Ugh. The pain is killing me. But... But where am I? I don't recognize this place; why's it so dark? What's that smell? And why are these flies... OUCH! Hey! Those aren't normal flies, that thing bit and it hurt.
I... I gotta get out of here, this place is giving me some seriously bad vibes and did that thing in the cage just move?
Unlike most room escape games that focus almost strictly on puzzle solving, Monster Basement seeks to inject mood and atmosphere into what is often an almost apathetic genre.
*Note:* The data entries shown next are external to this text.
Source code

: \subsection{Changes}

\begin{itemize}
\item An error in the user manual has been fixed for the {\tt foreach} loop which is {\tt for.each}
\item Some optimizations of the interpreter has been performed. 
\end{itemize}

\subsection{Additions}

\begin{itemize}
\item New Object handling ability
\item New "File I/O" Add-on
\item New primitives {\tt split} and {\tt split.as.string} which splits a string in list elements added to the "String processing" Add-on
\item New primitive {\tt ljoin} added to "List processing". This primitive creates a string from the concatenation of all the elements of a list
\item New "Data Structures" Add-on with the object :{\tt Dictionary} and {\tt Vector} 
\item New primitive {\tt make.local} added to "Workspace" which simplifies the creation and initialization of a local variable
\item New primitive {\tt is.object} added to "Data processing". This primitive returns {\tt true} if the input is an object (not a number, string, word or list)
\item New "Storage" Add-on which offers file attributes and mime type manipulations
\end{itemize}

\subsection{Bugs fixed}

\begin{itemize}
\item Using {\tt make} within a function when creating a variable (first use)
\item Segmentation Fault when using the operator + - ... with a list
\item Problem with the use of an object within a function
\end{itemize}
Usually (some choice selections exempted of course), you're simply thrust in a room with no motive to get out other than the player's desire to complete the game.
In Monster Basement, the motivation to leave is made all too clear; this room with its vampire flies, blood stained meat hooks, and grotesque abominations sitting in fluid filled beakers, scares the jebus out of you, and as you slowly work through a way to leave this terrible place, things aren't likely to get better either.
With an almost old-school horror movie sensibility, your courage is sure to be tested at every turn with flickering lights, pictures that appear to change out of the corner of your eye, and music and sound effects that make you feel like something is lurking just beyond that rotted old door.
Or is there actually something lurking there?
A room escape game with bite, Monster Basement is definitely the game to play after the kids have gone to bed. Turn off the lights, crank up the sound, and if you're easily scared, just keep telling yourself, "It's only a game. It's only a game."
Analysis: Full disclosure: I love horror games. Anything that gets my blood pumping from high end console productions like the Fatal Frame series to well done indie offerings to be found on the net such as Sinthai Boonmaitree's The House are simply heaven for me. As a result, I might just be a little bit biased towards Monster Basement.
But this would only be because Majewski does a surprisingly awesome job of selling the horror side of the game. Violin stings hit when you look at the right thing to crank up the tension, and what little voice acting there is in the game is for all intents and purposes perfect.
Add to this some truly jump worthy moments and a twist ending that will catch you off guard, this game definitely finds itself very much on my good side.
As for its merits as a room escape game it does a decent job on that front as well. While there may not be a trashcan to look under, many of the other staples are there; pixel hunting, a handful of keys, and puzzles that won't make sense until after you've completed them.
The fact that you can die in this game (though the game is mercifully forgiving when you do die) does actually make it easier because this gives you the opportunity to figure out what you got wrong and try again.
Not the hardest of room escapes, Monster Basement should be just easy enough for the escaping challenged such as myself to eventually work their way through, but challenging enough to prove suitable for the more hardcore of room escape enthusiasts.
All in all a well put together game on all fronts and one that should not be missed unless you've a heart condition or avoid movies because they give you nightmares.